You may not know George Sarah’s name, but chances are you’ve heard his music. Sarah composed for the Beijing Olympics and his work has been heard on shows as varied as CSI and HBO’s ADDICTION. Sarah appeared onscreen as a wedding music conductor in BUFFY THE VAMPIRE SLAYER and collaborated with that series’ costar Anthony Stewart Head on the album MUSIC FOR ELEVATORS. Sarah also previously put out the album OSSIA. Now he has a new release, WHO SLEEP THE SLEEP OF PEACE.

ASSIGNMENT X: How did you come to compose and perform in the style of mixing electronic music with classical strings, cello and violin and viola?

GEORGE SARAH: It’s just a love of electronic music and love of classical music and love of indie rock and alternative stuff. So much of my favorite ambient electronic pieces are very orchestral, like Brian Eno’s work and Aphex Twin. This is modern classical music. So I just thought that [usually] when an electronic band plays live, either they’re deejaying or they become a rock band. I didn’t want to do either of those. I thought, “You know what, I’m going to do something different and unique, get a string trio or quartet up there to play my music, while I do electronic rhythms.”

AX: What was the inspiration for doing the album WHO SLEEP THE SLEEP OF PEACE at this time?

SARAH: I had written and recorded a lot of songs in the past eight or nine years that were used in various film and TV projects. [They were] unavailable to the public, and people kept asking me where they could obtain some of this music. Some of the music was licensed for [films and TV projects], and I was also performing these songs at my concerts. I felt that it should come out for those people who are interested in getting it. It was also nine years since I released a record.

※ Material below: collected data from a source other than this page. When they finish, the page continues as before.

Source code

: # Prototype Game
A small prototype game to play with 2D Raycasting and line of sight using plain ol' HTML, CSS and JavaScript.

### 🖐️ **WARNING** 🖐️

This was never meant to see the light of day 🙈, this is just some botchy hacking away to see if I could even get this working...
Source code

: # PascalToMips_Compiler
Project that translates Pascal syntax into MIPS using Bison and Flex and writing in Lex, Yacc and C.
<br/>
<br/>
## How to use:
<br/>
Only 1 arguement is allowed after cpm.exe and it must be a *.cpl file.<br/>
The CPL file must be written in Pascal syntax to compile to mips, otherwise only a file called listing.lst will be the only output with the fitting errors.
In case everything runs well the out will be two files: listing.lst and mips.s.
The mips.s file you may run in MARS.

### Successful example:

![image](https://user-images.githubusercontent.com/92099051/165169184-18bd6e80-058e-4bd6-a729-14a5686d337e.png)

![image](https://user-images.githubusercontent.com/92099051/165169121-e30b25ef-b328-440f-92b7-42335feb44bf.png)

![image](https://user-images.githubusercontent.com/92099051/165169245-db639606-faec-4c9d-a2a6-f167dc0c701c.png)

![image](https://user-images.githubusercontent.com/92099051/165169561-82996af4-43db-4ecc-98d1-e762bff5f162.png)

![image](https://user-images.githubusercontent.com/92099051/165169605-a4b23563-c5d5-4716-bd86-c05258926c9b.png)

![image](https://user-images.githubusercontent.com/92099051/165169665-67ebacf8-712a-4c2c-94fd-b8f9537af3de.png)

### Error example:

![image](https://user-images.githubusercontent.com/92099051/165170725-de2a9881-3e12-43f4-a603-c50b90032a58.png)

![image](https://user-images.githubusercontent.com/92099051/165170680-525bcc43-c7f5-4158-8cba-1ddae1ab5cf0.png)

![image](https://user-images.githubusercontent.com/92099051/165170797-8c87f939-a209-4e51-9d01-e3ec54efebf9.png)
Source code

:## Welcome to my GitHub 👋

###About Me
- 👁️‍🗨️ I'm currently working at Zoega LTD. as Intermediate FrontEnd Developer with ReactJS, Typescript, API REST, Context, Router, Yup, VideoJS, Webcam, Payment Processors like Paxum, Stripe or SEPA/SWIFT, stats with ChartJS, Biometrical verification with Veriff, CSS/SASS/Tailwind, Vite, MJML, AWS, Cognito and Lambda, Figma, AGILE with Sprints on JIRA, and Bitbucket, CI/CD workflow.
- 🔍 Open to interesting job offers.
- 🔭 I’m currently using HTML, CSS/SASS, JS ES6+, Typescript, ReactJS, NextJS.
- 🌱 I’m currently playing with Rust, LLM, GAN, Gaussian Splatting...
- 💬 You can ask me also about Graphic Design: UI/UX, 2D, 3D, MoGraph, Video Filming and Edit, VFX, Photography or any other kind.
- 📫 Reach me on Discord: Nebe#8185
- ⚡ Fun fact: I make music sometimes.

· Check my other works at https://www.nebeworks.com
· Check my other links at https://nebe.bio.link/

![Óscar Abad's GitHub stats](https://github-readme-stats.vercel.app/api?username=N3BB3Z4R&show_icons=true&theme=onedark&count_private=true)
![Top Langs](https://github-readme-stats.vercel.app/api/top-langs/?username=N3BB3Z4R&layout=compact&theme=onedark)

AX: Are these the original recordings of the various tracks, or did you re-record them for the album?

SARAH: These are the original recordings. Because I own the music and the publishing, I didn’t really need to re-record anything.

AX: How did you come up with the title WHO SLEEP THE SLEEP OF PEACE?

SARAH: It’s a prayer said silently by a priest at a Trinity Latin Mass, for the departed. And I read the Latin and thought [that] was very beautiful, but when I looked to see what the English translation was, I just thought that was really a beautiful way of describing someone who’s passed on. I thought it was such a unique way to think about someone who had passed, someone important in your life, that I just thought it would make for a beautiful title.

AX: Let’s talk about some of the individual pieces. What was the inspiration for “Anna”?

SARAH: The majority of songs I write are about [specific] people. Sometimes they’re someone very close, sometimes it’s someone I’ve hardly met. If it’s someone I don’t know very well, I will give it a different title [than the person’s real name]. Sometimes if it’s a woman, I’ll give it a different title because I don’t want her boyfriend to beat me up [laughs]. “Anna” was an ex-girlfriend. I wrote the music. I worked with a vocalist named Angela McCluskey on this, and a guitar player, Alain Whyte, who’s Morrissey’s co-writer, and James Fearnley of the Pogues, who’s playing accordion on it. Angela wrote the words. The music was finished as an instrumental, and I was going to present it to a different singer. [McCluskey] spontaneously sang it. [The lyrics were] all written and recorded in one take. I usually have a final say on everything, but rarely do I get to press “record” on a piece of music and then it far exceeds my expectations. I didn’t write the lyrics, but I thought it really described [“Anna”]..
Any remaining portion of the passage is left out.